In our view, the practice of yo-yo sales is designed to trap the buyer in a highly vulnerable position after the he or she takes the car home. Just when the consumer is both psychologically and economically invested in the new car, the seller threatens to reclaim the car and withhold the trade-in or down payment unless the buyer agrees to pay a much higher interest rate. That higher rate, in turn, provides for a larger dealer markup.

In fact, our survey found that people who had experienced a yo-yo sale had an interest rate that was 5 percent higher, even after accounting for differences in credit risk. The survey also revealed that yo-yo sales were more common among lower-income buyers. Of those who used dealer financing for their last vehicle purchase, one-in-eight buyers with an income of less than $40,000 and one-in-four with an income of less than $25,000 were victims of yo-yo sales. If consumers knew there was a possibility their terms would substantially increase, few would be so cavalier as to say: “I’ll buy this car now. You can tell me next week what it will cost.”

HR 2309 would give the FTC authority to regulate such practices. Should it pass, the task before the FTC will be to prohibit yo-yo sales while preserving mutually beneficial arrangements, as well as the ability of dealers to use spot-delivery sales when appropriate.

2. HR 2309 provides that the FTC must “consider” adopting rules that would limit the ability of dealers to receive compensation for arranging financing or assigning a credit contract based on the interest rate, the annual percentage rate, or the amount financed.

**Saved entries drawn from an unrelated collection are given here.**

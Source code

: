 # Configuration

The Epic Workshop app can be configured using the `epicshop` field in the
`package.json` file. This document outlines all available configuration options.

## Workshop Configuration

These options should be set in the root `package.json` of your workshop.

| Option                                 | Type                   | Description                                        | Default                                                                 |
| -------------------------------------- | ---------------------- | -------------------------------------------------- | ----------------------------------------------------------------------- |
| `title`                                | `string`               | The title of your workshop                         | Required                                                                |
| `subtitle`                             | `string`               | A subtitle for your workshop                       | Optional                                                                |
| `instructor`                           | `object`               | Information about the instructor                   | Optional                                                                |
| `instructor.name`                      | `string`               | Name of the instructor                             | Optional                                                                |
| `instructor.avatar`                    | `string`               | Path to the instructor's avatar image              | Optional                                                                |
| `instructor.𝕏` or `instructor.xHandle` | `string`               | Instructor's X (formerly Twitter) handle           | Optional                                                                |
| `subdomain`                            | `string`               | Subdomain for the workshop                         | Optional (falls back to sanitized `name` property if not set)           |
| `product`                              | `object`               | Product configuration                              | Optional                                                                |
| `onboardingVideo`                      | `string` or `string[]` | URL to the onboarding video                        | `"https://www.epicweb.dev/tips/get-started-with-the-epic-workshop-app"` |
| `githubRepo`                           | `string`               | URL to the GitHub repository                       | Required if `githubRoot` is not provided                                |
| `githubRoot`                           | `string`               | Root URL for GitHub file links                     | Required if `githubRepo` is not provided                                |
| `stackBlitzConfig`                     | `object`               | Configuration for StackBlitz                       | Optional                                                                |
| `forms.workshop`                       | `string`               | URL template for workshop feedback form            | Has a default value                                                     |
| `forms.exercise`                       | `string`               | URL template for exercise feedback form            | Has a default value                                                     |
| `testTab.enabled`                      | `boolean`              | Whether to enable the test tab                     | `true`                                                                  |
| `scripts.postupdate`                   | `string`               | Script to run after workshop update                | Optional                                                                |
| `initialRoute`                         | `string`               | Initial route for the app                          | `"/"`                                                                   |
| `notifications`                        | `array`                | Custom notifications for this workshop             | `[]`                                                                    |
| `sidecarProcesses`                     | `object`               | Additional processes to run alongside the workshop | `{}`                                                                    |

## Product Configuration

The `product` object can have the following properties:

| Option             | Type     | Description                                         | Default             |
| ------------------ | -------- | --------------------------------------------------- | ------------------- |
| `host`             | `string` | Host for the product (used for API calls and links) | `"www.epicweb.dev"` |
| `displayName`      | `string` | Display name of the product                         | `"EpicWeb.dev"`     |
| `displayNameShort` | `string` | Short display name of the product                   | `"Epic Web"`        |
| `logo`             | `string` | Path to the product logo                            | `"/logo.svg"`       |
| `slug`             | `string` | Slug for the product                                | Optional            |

MB: The installment sale is the original form of consumer finance, and statutes regulating such financing are some of the oldest on the books. Markets for installment paper have been around for decades, and some state laws (Ohio, for instance) recognized the dealer’s right to mark up the customer’s rate as far back as 1949. Using the regulatory environment to limit dealer profits is a solution in search of a problem. The real problem, as I’m sure the CRL will admit, is that consumers lack an understanding of financial products and services.